去年末だけど『ロールシャッハの鮫』*9も変な話だったなぁ。
去年に比べて、アンソロジーは少なめ。その中で『時間はだれも待ってくれない』*10が印象的。
『彷徨える艦隊』*11は6巻で一区切り。
去年お叱りを受けたディックの短篇集を初読。『アジャストメント』*12は普通に面白かったですよ(笑)
古本だけど、『パターン・レコグニション』*13にようやく着手。今読んだ方が、飲み込みやすいんじゃないかなぁ。その事実がSF。
久々にサンリオ着手『猫城記』*14。つまんないなぁ(笑)
青背はイマイチなのもいっぱいあったけど。
ファンタジーは少なめ。
『剣姫―グレイスリング―』*15がよかったかなぁ。非常に骨太で、表紙でスルーしてる人はもったいない!
『ゾティーク幻妖怪異譚』に続いて『ヒュペルボレオス極北神怪譚』*16も楽しませてもらいました。
新シリーズで〈アレクシア女史〉*17が刊行。
ヴァルデマールは『魔法の誓約』*18のみ。
忘れた頃に『テメレア戦記IV 象牙の帝国』*19が発売。
古本では『ラウィーニア』*20が、やはり、ル=グィンの巧さを再確認。
ミステリはやはり読んでないんだけど、
『犯罪』*21はぶっちぎりで傑作だったなぁ。
『探偵術マニュアル』*22はミステリといっていいのかわからないけど、変な話で大変楽しめた。
相変わらずポケミスは元気。読んだのは『二流小説家』*23と『ねじれた文字、ねじれた路』*24の二冊だけなんだけど、両方ともオススメ。

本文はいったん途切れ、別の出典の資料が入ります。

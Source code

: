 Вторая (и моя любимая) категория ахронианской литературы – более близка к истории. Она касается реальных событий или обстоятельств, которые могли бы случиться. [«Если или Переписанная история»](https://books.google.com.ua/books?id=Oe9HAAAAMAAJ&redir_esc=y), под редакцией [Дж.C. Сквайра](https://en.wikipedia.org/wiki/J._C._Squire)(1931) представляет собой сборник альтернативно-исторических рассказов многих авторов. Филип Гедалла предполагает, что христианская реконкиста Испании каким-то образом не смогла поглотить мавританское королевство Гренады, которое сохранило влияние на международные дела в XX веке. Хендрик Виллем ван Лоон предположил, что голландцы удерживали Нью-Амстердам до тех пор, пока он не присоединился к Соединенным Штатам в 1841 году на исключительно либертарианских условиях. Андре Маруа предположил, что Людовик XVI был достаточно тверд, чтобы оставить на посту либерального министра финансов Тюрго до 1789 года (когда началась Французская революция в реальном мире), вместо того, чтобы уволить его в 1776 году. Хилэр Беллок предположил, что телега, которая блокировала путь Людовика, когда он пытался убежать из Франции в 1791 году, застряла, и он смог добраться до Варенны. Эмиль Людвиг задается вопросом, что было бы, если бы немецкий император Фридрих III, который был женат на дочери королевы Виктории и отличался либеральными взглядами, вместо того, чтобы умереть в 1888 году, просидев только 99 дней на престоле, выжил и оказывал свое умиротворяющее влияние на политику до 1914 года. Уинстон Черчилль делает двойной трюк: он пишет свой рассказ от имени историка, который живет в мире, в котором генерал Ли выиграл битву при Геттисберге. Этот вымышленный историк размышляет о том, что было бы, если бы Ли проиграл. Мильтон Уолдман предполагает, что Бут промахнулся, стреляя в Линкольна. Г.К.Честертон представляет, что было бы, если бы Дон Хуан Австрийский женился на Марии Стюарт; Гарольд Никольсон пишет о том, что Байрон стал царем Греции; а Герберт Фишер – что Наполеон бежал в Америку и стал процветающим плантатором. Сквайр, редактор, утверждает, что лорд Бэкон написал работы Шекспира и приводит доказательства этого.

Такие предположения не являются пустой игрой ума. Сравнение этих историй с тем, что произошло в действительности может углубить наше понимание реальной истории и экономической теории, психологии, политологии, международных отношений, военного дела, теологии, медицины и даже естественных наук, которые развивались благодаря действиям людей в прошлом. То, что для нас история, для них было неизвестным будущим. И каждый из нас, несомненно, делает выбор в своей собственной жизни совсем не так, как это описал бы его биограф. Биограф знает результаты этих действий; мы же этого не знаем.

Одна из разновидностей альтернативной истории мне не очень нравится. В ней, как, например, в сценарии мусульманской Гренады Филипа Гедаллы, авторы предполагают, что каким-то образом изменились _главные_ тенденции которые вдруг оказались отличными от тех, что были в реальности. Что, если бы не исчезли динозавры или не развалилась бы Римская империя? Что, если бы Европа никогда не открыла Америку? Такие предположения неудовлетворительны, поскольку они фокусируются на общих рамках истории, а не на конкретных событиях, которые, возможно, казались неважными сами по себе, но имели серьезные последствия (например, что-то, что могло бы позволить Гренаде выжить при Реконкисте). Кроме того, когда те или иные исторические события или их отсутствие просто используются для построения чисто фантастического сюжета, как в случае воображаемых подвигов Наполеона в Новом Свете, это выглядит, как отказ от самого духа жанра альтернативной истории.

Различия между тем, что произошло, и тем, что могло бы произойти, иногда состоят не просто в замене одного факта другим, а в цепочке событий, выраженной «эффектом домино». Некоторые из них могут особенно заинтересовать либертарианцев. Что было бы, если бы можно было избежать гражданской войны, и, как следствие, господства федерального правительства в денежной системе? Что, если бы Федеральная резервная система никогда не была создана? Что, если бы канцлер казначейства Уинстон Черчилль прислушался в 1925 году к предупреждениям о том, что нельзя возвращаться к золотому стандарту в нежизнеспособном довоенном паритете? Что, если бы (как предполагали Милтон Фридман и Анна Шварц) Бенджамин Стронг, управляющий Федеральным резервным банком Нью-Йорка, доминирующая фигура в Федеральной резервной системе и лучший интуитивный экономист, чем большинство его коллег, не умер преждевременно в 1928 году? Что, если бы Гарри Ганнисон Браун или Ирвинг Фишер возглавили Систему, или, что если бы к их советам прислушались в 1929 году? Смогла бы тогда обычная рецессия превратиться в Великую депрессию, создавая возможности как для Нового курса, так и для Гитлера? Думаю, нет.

シリーズ未読だったんだけど、『死刑囚』*25は強烈。3巻なんだけど独立して読める。
出ないと思ってた『ピザマンの事件簿2 犯人捜しはつらいよ』*26が嬉しい。
ホラーは、去年に続いてゾンビものが出たけど、小説ではなく、ドラマ原作コミック『ウォーキング・デッド』*27がゾンビジャンルの傑作。
『狼女物語 美しくも妖しい短編傑作選』*28はクラシックながら、思いの外楽しめた。

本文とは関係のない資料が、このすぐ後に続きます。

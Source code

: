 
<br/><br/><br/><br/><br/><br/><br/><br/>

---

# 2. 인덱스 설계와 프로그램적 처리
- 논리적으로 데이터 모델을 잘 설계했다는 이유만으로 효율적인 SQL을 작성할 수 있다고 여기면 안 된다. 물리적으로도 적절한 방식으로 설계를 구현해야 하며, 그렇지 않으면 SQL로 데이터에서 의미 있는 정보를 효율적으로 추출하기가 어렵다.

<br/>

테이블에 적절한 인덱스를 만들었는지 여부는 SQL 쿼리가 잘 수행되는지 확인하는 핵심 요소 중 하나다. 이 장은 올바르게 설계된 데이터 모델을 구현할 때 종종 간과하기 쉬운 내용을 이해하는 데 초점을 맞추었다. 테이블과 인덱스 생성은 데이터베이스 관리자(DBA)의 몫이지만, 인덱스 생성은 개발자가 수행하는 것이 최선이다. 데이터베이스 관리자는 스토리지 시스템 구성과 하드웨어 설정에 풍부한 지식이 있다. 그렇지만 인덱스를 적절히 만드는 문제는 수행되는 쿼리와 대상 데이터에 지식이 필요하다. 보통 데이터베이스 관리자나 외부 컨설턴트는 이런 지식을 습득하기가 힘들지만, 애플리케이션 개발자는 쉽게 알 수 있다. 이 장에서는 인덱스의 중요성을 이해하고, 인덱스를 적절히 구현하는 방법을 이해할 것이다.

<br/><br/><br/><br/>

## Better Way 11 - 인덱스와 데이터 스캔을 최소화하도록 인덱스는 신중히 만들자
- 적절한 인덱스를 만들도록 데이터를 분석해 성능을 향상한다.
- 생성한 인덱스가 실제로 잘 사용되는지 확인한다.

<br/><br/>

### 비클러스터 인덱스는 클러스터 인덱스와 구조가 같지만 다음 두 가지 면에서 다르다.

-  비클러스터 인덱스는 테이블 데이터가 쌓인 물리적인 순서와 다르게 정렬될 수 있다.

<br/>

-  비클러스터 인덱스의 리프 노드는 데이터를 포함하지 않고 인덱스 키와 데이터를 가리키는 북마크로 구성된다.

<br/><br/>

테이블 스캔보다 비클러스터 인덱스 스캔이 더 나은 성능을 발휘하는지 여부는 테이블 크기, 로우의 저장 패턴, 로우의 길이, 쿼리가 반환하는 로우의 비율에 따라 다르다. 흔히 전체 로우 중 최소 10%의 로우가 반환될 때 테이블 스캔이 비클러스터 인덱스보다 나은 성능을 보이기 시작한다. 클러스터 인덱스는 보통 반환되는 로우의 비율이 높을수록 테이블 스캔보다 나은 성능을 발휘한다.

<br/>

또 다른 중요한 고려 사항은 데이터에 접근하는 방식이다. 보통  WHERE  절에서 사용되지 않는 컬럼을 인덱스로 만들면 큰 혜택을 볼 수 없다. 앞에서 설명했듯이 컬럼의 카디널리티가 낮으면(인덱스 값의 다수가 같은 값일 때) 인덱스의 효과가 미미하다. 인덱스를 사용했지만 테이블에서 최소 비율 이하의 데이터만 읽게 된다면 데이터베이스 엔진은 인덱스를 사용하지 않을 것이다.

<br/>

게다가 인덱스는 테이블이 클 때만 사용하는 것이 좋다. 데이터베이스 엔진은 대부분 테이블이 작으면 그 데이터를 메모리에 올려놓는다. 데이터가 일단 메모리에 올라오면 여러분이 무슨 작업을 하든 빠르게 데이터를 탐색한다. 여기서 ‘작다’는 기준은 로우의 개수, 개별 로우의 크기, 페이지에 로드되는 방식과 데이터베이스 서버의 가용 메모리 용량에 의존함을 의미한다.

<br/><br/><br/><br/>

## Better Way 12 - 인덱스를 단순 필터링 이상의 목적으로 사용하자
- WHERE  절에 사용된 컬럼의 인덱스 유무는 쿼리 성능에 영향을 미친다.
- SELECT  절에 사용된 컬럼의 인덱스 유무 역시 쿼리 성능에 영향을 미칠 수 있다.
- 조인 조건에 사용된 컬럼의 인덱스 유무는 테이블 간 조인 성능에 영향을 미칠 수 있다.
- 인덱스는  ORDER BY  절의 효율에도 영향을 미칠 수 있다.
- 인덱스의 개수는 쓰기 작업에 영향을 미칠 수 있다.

ほかに『殺人感染』*29『憎鬼』*30など、印象が似通った作品も今年。
『ヴァンパイアハンター・リンカーン』*31もあったっけ。
クーンツの新シリーズ〈フランケンシュタイン〉*32が刊行。やはり、クーンツはあまり好きじゃないなぁ。
マシスンは相変わらず訳されてます。『リアル・スティール』*33が2冊も出るなんて!
〈未来の文学〉以外の集めてる叢書は、
ストレンジ・フィクションは『ストレンジ・トイズ』*34、『ドクター・ラット』*35の二冊。刊行止まっちゃったなぁ。
EX LIBRISはコンスタントに刊行。『ヴァレンタインズ』*36と『ブエノスアイレス食堂』*37がお気入り。
パラノーマル・ロマンスは、ピンとくるのがなくて、今年は読んでないなぁ。
新シリーズ『魔女の目覚め』*38は面白かったんだけど、三部作で、続きはいつになるのかなぁ。
面白いと聞いたアニタ・ブレイク・シリーズに着手。1巻『十字の刻印を持つふたり』*39確かに面白い。
普通のロマンスの大御所に着手してみようと『隻眼の海賊に抱かれて』*40を読む。やはりストーリーテリング上手いですよ。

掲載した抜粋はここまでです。